→ DATA UNDER STUDY
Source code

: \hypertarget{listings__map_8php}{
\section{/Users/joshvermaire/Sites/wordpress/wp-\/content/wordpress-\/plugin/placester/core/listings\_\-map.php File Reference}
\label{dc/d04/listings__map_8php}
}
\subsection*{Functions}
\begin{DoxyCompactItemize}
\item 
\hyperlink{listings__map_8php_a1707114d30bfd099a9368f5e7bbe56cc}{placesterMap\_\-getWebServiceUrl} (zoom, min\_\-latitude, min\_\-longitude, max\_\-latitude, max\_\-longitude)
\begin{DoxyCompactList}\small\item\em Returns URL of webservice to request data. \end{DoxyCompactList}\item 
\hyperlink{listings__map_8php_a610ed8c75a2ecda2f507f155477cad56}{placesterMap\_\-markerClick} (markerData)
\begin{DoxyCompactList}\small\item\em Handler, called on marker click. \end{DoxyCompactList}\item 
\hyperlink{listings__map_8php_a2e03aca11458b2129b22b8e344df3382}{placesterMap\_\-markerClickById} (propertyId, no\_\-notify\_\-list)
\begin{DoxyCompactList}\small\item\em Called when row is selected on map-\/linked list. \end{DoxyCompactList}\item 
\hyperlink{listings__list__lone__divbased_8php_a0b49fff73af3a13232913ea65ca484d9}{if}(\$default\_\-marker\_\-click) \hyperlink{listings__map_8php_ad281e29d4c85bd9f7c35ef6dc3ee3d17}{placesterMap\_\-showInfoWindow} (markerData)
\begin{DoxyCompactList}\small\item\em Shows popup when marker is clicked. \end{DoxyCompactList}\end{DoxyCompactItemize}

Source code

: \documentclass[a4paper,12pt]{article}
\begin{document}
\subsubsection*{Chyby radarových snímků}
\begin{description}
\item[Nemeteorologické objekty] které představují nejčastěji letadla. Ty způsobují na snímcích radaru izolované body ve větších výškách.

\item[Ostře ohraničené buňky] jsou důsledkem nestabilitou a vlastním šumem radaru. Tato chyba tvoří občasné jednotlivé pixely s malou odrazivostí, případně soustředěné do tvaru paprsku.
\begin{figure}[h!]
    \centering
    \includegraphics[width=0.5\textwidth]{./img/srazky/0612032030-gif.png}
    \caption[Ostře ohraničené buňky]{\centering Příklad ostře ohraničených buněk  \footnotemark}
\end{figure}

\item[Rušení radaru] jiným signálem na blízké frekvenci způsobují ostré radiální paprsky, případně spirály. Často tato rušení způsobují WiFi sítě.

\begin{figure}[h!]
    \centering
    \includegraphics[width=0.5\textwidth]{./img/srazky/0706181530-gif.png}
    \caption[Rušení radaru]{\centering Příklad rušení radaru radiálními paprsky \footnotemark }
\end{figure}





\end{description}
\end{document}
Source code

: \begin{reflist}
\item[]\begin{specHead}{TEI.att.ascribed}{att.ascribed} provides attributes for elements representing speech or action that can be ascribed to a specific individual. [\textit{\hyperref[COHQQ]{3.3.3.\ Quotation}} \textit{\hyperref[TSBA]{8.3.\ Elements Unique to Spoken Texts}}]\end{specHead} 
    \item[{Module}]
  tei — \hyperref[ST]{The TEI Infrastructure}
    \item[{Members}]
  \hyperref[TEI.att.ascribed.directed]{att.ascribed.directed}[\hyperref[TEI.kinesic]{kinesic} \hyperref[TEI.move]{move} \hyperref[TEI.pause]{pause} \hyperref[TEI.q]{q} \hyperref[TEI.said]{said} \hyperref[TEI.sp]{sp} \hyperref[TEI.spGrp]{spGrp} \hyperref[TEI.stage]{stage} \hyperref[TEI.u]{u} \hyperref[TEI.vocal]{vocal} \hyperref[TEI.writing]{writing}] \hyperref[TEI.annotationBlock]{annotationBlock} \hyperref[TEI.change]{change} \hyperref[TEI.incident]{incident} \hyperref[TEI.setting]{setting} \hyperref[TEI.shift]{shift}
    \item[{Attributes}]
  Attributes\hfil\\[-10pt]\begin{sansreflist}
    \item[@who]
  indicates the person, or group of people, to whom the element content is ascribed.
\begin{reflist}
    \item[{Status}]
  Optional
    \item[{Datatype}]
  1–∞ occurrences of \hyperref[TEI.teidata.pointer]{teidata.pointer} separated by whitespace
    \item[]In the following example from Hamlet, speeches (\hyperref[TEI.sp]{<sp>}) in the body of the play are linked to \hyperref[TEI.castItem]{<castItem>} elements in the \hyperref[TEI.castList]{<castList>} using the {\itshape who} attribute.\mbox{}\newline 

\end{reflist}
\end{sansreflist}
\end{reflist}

→ WHAT YOU ARE ASKED TO DO
Copy out the data shown above in full. Match it exactly.

→ WORKED SOLUTION
Source code

: \hypertarget{listings__map_8php}{
\section{/Users/joshvermaire/Sites/wordpress/wp-\/content/wordpress-\/plugin/placester/core/listings\_\-map.php File Reference}
\label{dc/d04/listings__map_8php}
}
\subsection*{Functions}
\begin{DoxyCompactItemize}
\item 
\hyperlink{listings__map_8php_a1707114d30bfd099a9368f5e7bbe56cc}{placesterMap\_\-getWebServiceUrl} (zoom, min\_\-latitude, min\_\-longitude, max\_\-latitude, max\_\-longitude)
\begin{DoxyCompactList}\small\item\em Returns URL of webservice to request data. \end{DoxyCompactList}\item 
\hyperlink{listings__map_8php_a610ed8c75a2ecda2f507f155477cad56}{placesterMap\_\-markerClick} (markerData)
\begin{DoxyCompactList}\small\item\em Handler, called on marker click. \end{DoxyCompactList}\item 
\hyperlink{listings__map_8php_a2e03aca11458b2129b22b8e344df3382}{placesterMap\_\-markerClickById} (propertyId, no\_\-notify\_\-list)
\begin{DoxyCompactList}\small\item\em Called when row is selected on map-\/linked list. \end{DoxyCompactList}\item 
\hyperlink{listings__list__lone__divbased_8php_a0b49fff73af3a13232913ea65ca484d9}{if}(\$default\_\-marker\_\-click) \hyperlink{listings__map_8php_ad281e29d4c85bd9f7c35ef6dc3ee3d17}{placesterMap\_\-showInfoWindow} (markerData)
\begin{DoxyCompactList}\small\item\em Shows popup when marker is clicked. \end{DoxyCompactList}\end{DoxyCompactItemize}

Source code

: \documentclass[a4paper,12pt]{article}
\begin{document}
\subsubsection*{Chyby radarových snímků}
\begin{description}
\item[Nemeteorologické objekty] které představují nejčastěji letadla. Ty způsobují na snímcích radaru izolované body ve větších výškách.

\item[Ostře ohraničené buňky] jsou důsledkem nestabilitou a vlastním šumem radaru. Tato chyba tvoří občasné jednotlivé pixely s malou odrazivostí, případně soustředěné do tvaru paprsku.
\begin{figure}[h!]
    \centering
    \includegraphics[width=0.5\textwidth]{./img/srazky/0612032030-gif.png}
    \caption[Ostře ohraničené buňky]{\centering Příklad ostře ohraničených buněk  \footnotemark}
\end{figure}

\item[Rušení radaru] jiným signálem na blízké frekvenci způsobují ostré radiální paprsky, případně spirály. Často tato rušení způsobují WiFi sítě.

\begin{figure}[h!]
    \centering
    \includegraphics[width=0.5\textwidth]{./img/srazky/0706181530-gif.png}
    \caption[Rušení radaru]{\centering Příklad rušení radaru radiálními paprsky \footnotemark }
\end{figure}





\end{description}
\end{document}
Source code

: \begin{reflist}
\item[]\begin{specHead}{TEI.att.ascribed}{att.ascribed} provides attributes for elements representing speech or action that can be ascribed to a specific individual. [\textit{\hyperref[COHQQ]{3.3.3.\ Quotation}} \textit{\hyperref[TSBA]{8.3.\ Elements Unique to Spoken Texts}}]\end{specHead} 
    \item[{Module}]
  tei — \hyperref[ST]{The TEI Infrastructure}
    \item[{Members}]
  \hyperref[TEI.att.ascribed.directed]{att.ascribed.directed}[\hyperref[TEI.kinesic]{kinesic} \hyperref[TEI.move]{move} \hyperref[TEI.pause]{pause} \hyperref[TEI.q]{q} \hyperref[TEI.said]{said} \hyperref[TEI.sp]{sp} \hyperref[TEI.spGrp]{spGrp} \hyperref[TEI.stage]{stage} \hyperref[TEI.u]{u} \hyperref[TEI.vocal]{vocal} \hyperref[TEI.writing]{writing}] \hyperref[TEI.annotationBlock]{annotationBlock} \hyperref[TEI.change]{change} \hyperref[TEI.incident]{incident} \hyperref[TEI.setting]{setting} \hyperref[TEI.shift]{shift}
    \item[{Attributes}]
  Attributes\hfil\\[-10pt]\begin{sansreflist}
    \item[@who]
  indicates the person, or group of people, to whom the element content is ascribed.
\begin{reflist}
    \item[{Status}]
  Optional
    \item[{Datatype}]
  1–∞ occurrences of \hyperref[TEI.teidata.pointer]{teidata.pointer} separated by whitespace
    \item[]In the following example from Hamlet, speeches (\hyperref[TEI.sp]{<sp>}) in the body of the play are linked to \hyperref[TEI.castItem]{<castItem>} elements in the \hyperref[TEI.castList]{<castList>} using the {\itshape who} attribute.\mbox{}\newline 

\end{reflist}
\end{sansreflist}
\end{reflist}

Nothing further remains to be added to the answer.